Standard Concrete has been digging stones in our land and transporting stones to another location for crushing, and for Gold Rock Investments has installed their own stone crushing machine in the site and right now it has been giving employment to youths of Mataqali Ulugai.

[14] From the above it appears clearly that both the plaintiff and the 2nd defendant had been doing gravel extraction although the plaintiff came to court on the basis that the 1st defendant has applied for a permit for the first time. The plaintiff has suppressed the fact that the 2nd defendant was extracting gravel before this matter was referred to the court which is a material fact for the reason if it is correct no court would grant an injunction restraining the 1st defendant from issuing a licence to the 2nd defendant.

[15] From the materials available on record it is clear that the dispute is between the 1st defendant and the interested party. It is the interested party that has a reason to object to the granting of another license to the 2nd defendant and not the plaintiff.

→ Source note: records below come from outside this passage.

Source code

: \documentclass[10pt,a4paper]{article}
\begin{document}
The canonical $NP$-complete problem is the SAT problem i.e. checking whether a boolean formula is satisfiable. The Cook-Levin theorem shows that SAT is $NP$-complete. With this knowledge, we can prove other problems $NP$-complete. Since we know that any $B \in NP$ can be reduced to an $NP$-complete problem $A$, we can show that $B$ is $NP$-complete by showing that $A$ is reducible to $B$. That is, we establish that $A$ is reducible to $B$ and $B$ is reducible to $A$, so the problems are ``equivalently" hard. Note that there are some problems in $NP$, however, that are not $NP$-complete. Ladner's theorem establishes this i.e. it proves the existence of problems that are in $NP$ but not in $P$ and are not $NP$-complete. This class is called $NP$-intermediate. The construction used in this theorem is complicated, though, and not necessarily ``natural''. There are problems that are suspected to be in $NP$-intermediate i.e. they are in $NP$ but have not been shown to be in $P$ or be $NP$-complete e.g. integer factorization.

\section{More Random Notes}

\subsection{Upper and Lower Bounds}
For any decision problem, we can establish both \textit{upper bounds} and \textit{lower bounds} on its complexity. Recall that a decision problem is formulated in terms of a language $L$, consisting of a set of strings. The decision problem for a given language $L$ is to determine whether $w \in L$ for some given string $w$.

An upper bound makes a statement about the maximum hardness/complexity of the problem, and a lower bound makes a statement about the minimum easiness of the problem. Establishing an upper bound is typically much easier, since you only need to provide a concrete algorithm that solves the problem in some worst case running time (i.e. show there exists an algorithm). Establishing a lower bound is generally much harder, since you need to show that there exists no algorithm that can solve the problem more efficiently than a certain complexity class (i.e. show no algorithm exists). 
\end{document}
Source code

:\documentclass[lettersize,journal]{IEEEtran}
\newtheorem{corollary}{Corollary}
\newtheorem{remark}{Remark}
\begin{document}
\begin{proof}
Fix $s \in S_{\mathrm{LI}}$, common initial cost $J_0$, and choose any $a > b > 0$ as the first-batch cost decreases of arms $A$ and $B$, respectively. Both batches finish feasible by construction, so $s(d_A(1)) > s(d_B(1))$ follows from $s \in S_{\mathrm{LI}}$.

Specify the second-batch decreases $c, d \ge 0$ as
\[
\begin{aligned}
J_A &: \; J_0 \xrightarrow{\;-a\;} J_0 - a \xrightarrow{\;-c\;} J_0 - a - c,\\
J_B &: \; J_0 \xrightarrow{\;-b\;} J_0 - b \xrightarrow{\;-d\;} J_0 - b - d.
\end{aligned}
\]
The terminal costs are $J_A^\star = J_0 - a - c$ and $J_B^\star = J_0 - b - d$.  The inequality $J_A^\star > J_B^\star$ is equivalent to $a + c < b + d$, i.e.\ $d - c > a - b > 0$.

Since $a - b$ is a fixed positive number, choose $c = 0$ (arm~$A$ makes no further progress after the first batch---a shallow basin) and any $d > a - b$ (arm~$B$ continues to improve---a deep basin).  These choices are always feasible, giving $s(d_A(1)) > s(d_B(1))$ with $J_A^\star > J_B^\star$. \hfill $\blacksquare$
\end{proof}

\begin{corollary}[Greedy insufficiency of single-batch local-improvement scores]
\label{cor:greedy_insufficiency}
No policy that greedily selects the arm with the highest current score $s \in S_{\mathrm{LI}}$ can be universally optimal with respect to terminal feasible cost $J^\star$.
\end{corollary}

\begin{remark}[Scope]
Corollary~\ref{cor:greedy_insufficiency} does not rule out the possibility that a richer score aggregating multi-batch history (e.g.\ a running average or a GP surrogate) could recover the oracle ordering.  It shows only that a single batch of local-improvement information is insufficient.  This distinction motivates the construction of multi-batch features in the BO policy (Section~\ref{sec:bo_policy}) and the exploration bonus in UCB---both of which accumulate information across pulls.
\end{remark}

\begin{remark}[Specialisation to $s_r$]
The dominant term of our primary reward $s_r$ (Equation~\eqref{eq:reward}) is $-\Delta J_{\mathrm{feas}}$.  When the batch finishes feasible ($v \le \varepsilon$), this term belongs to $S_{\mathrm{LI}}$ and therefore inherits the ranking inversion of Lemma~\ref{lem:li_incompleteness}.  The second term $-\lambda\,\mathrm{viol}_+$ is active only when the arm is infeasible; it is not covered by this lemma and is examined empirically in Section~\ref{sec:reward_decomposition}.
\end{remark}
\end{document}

[16] From the particulars of breach as stated in the statement of claim which I have reproduced above it appears that if there is any violation of a right that is of the interested party and not of the plaintiff.

[17] For the reasons set out above the court is of the view that there is no serious issue between the plaintiff and the 1st defendant, to be tried at the hearing of the substantive matter.

[18] The plaintiff has failed to indicate the nature of the damage that would cause to it if a permit is granted to the 2nd defendant in respect of a different creek. The plaintiff has been trying to prevent the 1st defendant from granting a permit for a different creek to the 2nd defendant which in my view, is absolutely unfair and as I see it this is nothing but a rivalry between two companies engaged in the same business. In my view the question whether the damages, if any, would sufficiently be repaired does not arise in this matter for consideration.

[19] Without any reasonable ground if the court grants the injunction sought by the plaintiff against the 1st defendant the 2nd defendant would be placed at a very inconvenient and disadvantageous position. However, when one considers the so called dispute between the plaintiff and the 1st defendant for the reasons I have stated above no party would be at any inconvenience if the injunction sought by the plaintiff is granted or refused.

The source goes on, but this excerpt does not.